The periodogram and Welch’s methods are categorized as “classical” or “nonparametric” spectral analysis. This section discusses a method from “modern” spectral analysis, which consists in indirectly estimating a PSD $S (e^{j Ω}) = | H (e^{j Ω}) |^{2}$ by first estimating the parameters of the autoregressive model (or filter):

H (z) = \frac{g z^{P}}{\prod_{k = 1}^{P} (z - p_{k})} = \frac{g}{A (z)} = \frac{g}{1 + a_{1} z^{- 1} + a_{2} z^{- 2} + \dots + a_{P} z^{- P}},

(4.57)

which corresponds to Eq. (3.54), repeated here for the convenience of calling $P$ (instead of $N$ ) the system order.

Such “parametric” spectral estimator has the advantage that there are potentially fewer parameters to be estimated when compared to the values of a PSD. For example, when using an $M$ -point FFT for PSD estimation using Welch’s algorithm, $M$ values need to be estimated. In contrast, the AR model requires estimating only $P « M$ parameters and the gain $g$ . On the other hand, if the assumed model is incorrect, the parametric estimator may lead to highly inaccurate results.

The goal of AR-based PSD estimation is to find $H (z) = g ∕ A (z)$ that, when excited by white noise $x [n]$ generates an output that has the same statistics of $y [n]$ , i. e.,

x [n] \to \frac{g}{A (z)} \to y [n] .

Hence, it is assumed that $y [n]$ is a realization of an ergodic autoregressive random process of order $P$ , denoted as AR( $P$ ).
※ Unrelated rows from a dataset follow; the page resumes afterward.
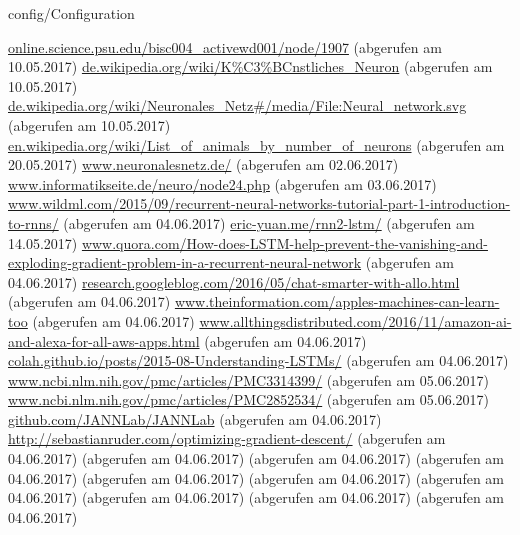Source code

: \documentclass[12pt,headsepline,oneside,ngerman]{scrreprt}
\begin{document}
\graphicspath{{figures/}}

 {config/Configuration}
\pagestyle{headings}




%


%
%
%
%
%


%

\cleardoublepage

\begin{thebibliography}{xxxx}
\url{online.science.psu.edu/bisc004_activewd001/node/1907} (abgerufen am 10.05.2017)
\url{de.wikipedia.org/wiki/K%C3%BCnstliches_Neuron} (abgerufen am 10.05.2017)
\url{de.wikipedia.org/wiki/Neuronales_Netz#/media/File:Neural_network.svg} (abgerufen am 10.05.2017)
\url{en.wikipedia.org/wiki/List_of_animals_by_number_of_neurons} (abgerufen am 20.05.2017)
\url{www.neuronalesnetz.de/} (abgerufen am 02.06.2017)
\url{www.informatikseite.de/neuro/node24.php} (abgerufen am 03.06.2017)
\url{www.wildml.com/2015/09/recurrent-neural-networks-tutorial-part-1-introduction-to-rnns/} (abgerufen am 04.06.2017)
\url{eric-yuan.me/rnn2-lstm/} (abgerufen am 14.05.2017)
\url{www.quora.com/How-does-LSTM-help-prevent-the-vanishing-and-exploding-gradient-problem-in-a-recurrent-neural-network} (abgerufen am 04.06.2017)
\url{research.googleblog.com/2016/05/chat-smarter-with-allo.html} (abgerufen am 04.06.2017)
\url{www.theinformation.com/apples-machines-can-learn-too} (abgerufen am 04.06.2017)
\url{www.allthingsdistributed.com/2016/11/amazon-ai-and-alexa-for-all-aws-apps.html} (abgerufen am 04.06.2017)
\url{colah.github.io/posts/2015-08-Understanding-LSTMs/} (abgerufen am 04.06.2017)
\url{www.ncbi.nlm.nih.gov/pmc/articles/PMC3314399/} (abgerufen am 05.06.2017)
\url{www.ncbi.nlm.nih.gov/pmc/articles/PMC2852534/} (abgerufen am 05.06.2017)
\url{github.com/JANNLab/JANNLab} (abgerufen am 04.06.2017)
\url{http://sebastianruder.com/optimizing-gradient-descent/} (abgerufen am 04.06.2017)
\url{} (abgerufen am 04.06.2017)
\url{} (abgerufen am 04.06.2017)
\url{} (abgerufen am 04.06.2017)
\url{} (abgerufen am 04.06.2017)
\url{} (abgerufen am 04.06.2017)
\url{} (abgerufen am 04.06.2017)
\url{} (abgerufen am 04.06.2017)
\url{} (abgerufen am 04.06.2017)
\url{} (abgerufen am 04.06.2017)



\end{thebibliography}
\renewcommand{\bibname}{Literaturverzeichnis}

%
\end{document}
The problem is posed mathematically as finding the FIR filter $A (z) = 1 + \sum_{i = 1}^{P} a_{i} z^{- i}$ that minimizes the energy $\sum_{n} | x [n] |^{2}$ of the output signal $x [n]$ in

y [n] \to A (z) \to x [n] .

The filter $A (z) = 1 - \tilde{A} (z)$ is called the prediction-error filter because $\tilde{A} (z) = - \sum_{i = 1}^{P} a_{i} z^{- i}$ predicts an estimate $\tilde{y} [n]$ of $y [n]$ as

\tilde{y} [n] = - \sum_{i = 1}^{P} a_{i} y [n - i],

(4.58)

based on the $P$ past samples of $y [n]$ . This is depicted in Figure 4.38. The prediction error is $x [n] = y [n] - \tilde{y} [n]$ and, when $A (z)$ is an optimum solution, $x [n]$ has characteristics of white noise with power $σ_{x}^{2}$ . The signal $x [n]$ is also called prediction error and, therefore, $g^{2}$ is called the prediction error power.
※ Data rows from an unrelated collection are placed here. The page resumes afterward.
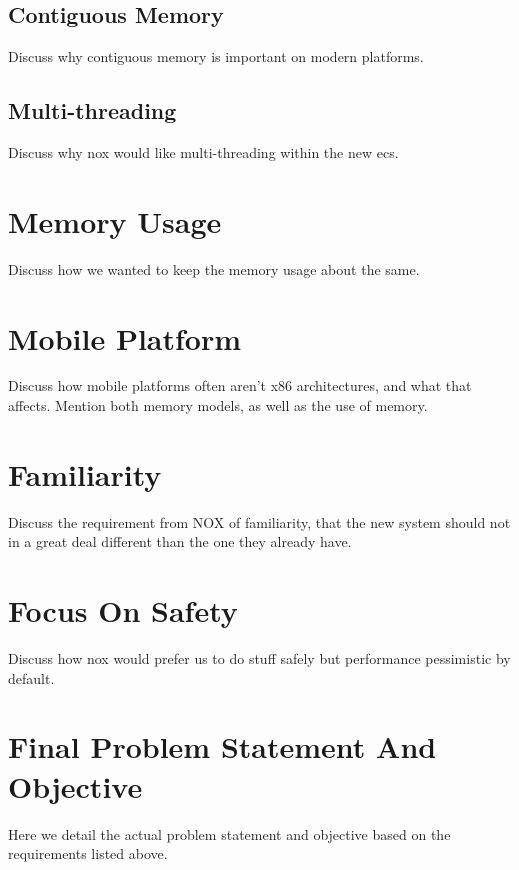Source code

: \subsection{Contiguous Memory}
Discuss why contiguous memory is important on modern platforms.

\subsection{Multi-threading}
Discuss why nox would like multi-threading within the new ecs.

\section{Memory Usage}
Discuss how we wanted to keep the memory usage about the same.

\section{Mobile Platform}
Discuss how mobile platforms often aren't x86 architectures, and what that affects.
Mention both memory models, as well as the use of memory.

\section{Familiarity}
Discuss the requirement from NOX of familiarity, that the new system should not in a great deal different
than the one they already have.

\section{Focus On Safety}
Discuss how nox would prefer us to do stuff safely but performance pessimistic by default.

\section{Final Problem Statement And Objective}
Here we detail the actual problem statement and objective based on the requirements listed above.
Figure 4.38: The prediction-error filter is $A (z) = 1 - \tilde{A} (z)$ , where $\tilde{A} (z)$ provides a prediction $\tilde{y} [n]$ of the current $n$ -th signal sample $y [n]$ , based on previous samples $y [n - 1], \dots, y [n - P]$ .

AR-based modeling using Eq. (4.58) is widely used in speech coding and, because $\tilde{y} [n]$ in Eq. (4.58) is a linear combination of past inputs, it is called linear predictive coding (LPC).

The filter $A (z)$ is often used to perform decorrelation of a signal ( $y [n]$ according to the adopted notation), while $1 ∕ A (z)$ is called the synthesis filter because it can generate a signal ( $y [n]$ ) with a given PSD from white noise ( $x [n]$ ).

Example 4.26. Experimenting with Matlab’s aryule function. Two examples of autoregressive modeling using Matlab are provided here. Similar commands can be used with Octave, as later suggested in Listing 4.25.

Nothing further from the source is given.